**Work instructions**
In the records below, find the lines that include the string "true" and report how many there are, nothing else.

----------

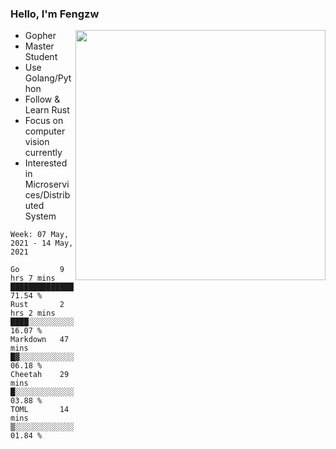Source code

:### Hello, I'm Fengzw

<img align="right" src="https://github-readme-stats.vercel.app/api?username=zhiwei-Feng&show_icons=true&icon_color=000000&text_color=000000&bg_color=ffffff&hide_title=false&title_color=000000" width="400" />

- Gopher
- Master Student
- Use Golang/Python
- Follow & Learn Rust
- Focus on computer vision currently
- Interested in Microservices/Distributed System
  
<!--START_SECTION:waka-->
```text
Week: 07 May, 2021 - 14 May, 2021

Go         9 hrs 7 mins    ██████████████████░░░░░░░   71.54 % 
Rust       2 hrs 2 mins    ████░░░░░░░░░░░░░░░░░░░░░   16.07 % 
Markdown   47 mins         █▓░░░░░░░░░░░░░░░░░░░░░░░   06.18 % 
Cheetah    29 mins         █░░░░░░░░░░░░░░░░░░░░░░░░   03.88 % 
TOML       14 mins         ▒░░░░░░░░░░░░░░░░░░░░░░░░   01.84 % 
```
<!--END_SECTION:waka-->
</p>



<!--
[![github stats](https://github-readme-stats.vercel.app/api?username=zhiwei-Feng&theme=tokyonight&show_icons=true)](https://github.com/anuraghazra/github-readme-stats)
-->




<!--
**zhiwei-Feng/zhiwei-Feng** is a ✨ _special_ ✨ repository because its `README.md` (this file) appears on your GitHub profile.

Here are some ideas to get you started:

- 🔭 I’m currently working on ...
- 🌱 I’m currently learning ...
- 👯 I’m looking to collaborate on ...
- 🤔 I’m looking for help with ...
- 💬 Ask me about ...
- 📫 How to reach me: ...
- 😄 Pronouns: ...
- ⚡ Fun fact: ...
-->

----------

**Solution to the exercise**
2